Et c’est justement ce qui fait tout le charme de ce musée situé en plein centre de Compiègne avec sa collection de 155.000 figurines (pour 45.000 exposées) réparties au sein de multiples champs d’action représentant autant d’arrêts sur image. Nous avons ici affaire aux grandes étapes qui ont caractérisé l’histoire de France et de l’Europe. La réussite de ces mises en scènes fait de nous des témoins, bien plus que ne le feraient des photos, des peintures ou des gravures. Leur réalisme singulier les rend crédibles et c’est ainsi que s’enclenche en nous-mêmes le bruit intérieur d’un projecteur à l’ancienne.

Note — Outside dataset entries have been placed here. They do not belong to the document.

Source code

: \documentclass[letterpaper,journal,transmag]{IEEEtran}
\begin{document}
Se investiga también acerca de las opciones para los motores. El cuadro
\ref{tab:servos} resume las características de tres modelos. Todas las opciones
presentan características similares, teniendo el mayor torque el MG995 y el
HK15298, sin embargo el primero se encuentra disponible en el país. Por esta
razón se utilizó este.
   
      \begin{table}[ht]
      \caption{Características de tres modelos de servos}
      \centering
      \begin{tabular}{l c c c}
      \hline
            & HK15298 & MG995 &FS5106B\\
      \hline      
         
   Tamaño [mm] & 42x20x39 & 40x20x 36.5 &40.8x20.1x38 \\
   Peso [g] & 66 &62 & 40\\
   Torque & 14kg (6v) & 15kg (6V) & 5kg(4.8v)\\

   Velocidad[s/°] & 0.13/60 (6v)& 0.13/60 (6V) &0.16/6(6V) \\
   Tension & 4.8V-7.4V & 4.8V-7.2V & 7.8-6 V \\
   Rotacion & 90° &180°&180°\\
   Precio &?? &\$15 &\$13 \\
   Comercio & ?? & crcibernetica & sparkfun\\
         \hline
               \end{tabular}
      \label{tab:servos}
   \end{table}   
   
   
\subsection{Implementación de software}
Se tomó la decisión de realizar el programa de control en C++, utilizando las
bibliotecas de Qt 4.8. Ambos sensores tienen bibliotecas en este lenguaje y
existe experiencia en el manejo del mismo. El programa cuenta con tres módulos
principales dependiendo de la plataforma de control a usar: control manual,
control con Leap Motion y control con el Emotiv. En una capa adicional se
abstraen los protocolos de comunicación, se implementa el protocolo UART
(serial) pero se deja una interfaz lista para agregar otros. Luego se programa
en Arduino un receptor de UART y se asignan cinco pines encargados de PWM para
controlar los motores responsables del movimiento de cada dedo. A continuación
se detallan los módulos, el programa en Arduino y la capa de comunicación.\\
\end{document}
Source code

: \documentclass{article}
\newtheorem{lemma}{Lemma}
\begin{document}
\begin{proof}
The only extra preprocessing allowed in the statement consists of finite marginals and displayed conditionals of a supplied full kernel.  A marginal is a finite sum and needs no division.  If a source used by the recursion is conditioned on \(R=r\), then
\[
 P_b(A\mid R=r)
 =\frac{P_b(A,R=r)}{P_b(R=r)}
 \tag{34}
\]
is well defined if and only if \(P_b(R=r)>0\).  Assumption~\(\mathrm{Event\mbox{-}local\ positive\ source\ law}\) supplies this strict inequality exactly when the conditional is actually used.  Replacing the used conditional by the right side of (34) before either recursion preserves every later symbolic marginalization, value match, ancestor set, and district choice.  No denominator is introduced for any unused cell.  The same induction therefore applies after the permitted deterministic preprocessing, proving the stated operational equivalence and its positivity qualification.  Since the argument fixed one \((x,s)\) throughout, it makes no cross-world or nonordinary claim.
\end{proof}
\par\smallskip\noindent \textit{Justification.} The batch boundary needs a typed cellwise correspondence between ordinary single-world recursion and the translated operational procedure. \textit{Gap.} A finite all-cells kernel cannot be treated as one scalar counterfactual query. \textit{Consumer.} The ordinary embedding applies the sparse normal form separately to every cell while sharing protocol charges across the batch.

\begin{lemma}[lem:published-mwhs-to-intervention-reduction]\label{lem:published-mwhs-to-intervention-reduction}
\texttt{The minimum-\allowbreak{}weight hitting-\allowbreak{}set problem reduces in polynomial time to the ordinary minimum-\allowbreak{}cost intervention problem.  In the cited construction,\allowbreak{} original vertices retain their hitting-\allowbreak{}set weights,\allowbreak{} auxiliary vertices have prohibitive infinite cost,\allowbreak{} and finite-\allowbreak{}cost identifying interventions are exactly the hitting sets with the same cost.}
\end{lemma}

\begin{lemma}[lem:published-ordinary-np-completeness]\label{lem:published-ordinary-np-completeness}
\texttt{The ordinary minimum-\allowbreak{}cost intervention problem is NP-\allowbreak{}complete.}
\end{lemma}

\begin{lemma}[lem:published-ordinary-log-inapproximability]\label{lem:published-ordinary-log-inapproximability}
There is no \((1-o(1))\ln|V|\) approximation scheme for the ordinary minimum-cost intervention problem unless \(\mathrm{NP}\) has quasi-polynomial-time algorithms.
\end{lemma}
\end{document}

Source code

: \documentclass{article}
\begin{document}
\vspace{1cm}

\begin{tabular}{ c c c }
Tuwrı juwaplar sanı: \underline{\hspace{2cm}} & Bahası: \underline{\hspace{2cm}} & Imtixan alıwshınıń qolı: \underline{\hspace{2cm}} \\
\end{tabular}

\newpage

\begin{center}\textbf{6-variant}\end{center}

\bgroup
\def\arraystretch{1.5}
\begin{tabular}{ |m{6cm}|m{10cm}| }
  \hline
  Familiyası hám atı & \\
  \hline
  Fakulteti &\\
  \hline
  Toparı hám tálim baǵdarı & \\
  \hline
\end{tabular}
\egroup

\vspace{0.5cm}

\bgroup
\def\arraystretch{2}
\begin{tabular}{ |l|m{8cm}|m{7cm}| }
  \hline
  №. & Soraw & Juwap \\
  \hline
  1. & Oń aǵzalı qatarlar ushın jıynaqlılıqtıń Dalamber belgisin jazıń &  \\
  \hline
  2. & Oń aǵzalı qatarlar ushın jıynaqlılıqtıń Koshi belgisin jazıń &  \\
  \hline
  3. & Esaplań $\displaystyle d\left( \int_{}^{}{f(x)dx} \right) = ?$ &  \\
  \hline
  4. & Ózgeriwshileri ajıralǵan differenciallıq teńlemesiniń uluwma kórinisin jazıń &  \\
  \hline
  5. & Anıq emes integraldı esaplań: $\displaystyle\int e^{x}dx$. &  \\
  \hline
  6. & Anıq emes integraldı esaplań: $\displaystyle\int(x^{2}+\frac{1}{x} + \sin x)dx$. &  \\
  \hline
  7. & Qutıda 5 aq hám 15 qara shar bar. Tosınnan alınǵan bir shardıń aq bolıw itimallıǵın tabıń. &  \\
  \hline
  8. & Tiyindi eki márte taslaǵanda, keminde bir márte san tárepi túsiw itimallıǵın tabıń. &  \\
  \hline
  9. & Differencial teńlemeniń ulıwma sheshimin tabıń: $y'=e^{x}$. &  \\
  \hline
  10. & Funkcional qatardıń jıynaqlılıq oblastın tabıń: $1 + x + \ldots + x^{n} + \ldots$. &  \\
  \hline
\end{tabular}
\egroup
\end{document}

La seule chose que l’on ne sent pas pour le « Retour des cendres » de Napoléon en 1840 depuis Sainte-Hélène, c’est le froid. Il faisait moins dix degrés à Paris ce qui n’avait pas empêché a-t-on rapporté, de convoquer les badauds en masse devant derrière et autour du cortège funèbre, du Pont de Neuilly aux Invalides. Là-encore, mieux que sur une gravure (la photographie existait à peine), la mise en scène à échelle réduite souligne l’apparat dément de celui qui avait mené tant d’Européens à la mort. La notice ne précise pas que le retour des cendres n’était qu’une image. Car le corps ramené par la frégate La Belle Poule (escortée par la corvette La Favorite), hormis quelques prélèvements d’organes était bien à l’intérieur. Certains ont avancé que ce n’était peut-être pas son corps, mais toujours est-il qu’il ne manquait pas de témoins sur le chemin posthume de son come back triomphal. Ce qui fait que la vue de ce char surmonté de cariatides, preuve testimoniale aidant, correspond bien à une affaire réelle, celle que nous restitue si bien l’artiste s’étant attaqué à ce sujet hors normes.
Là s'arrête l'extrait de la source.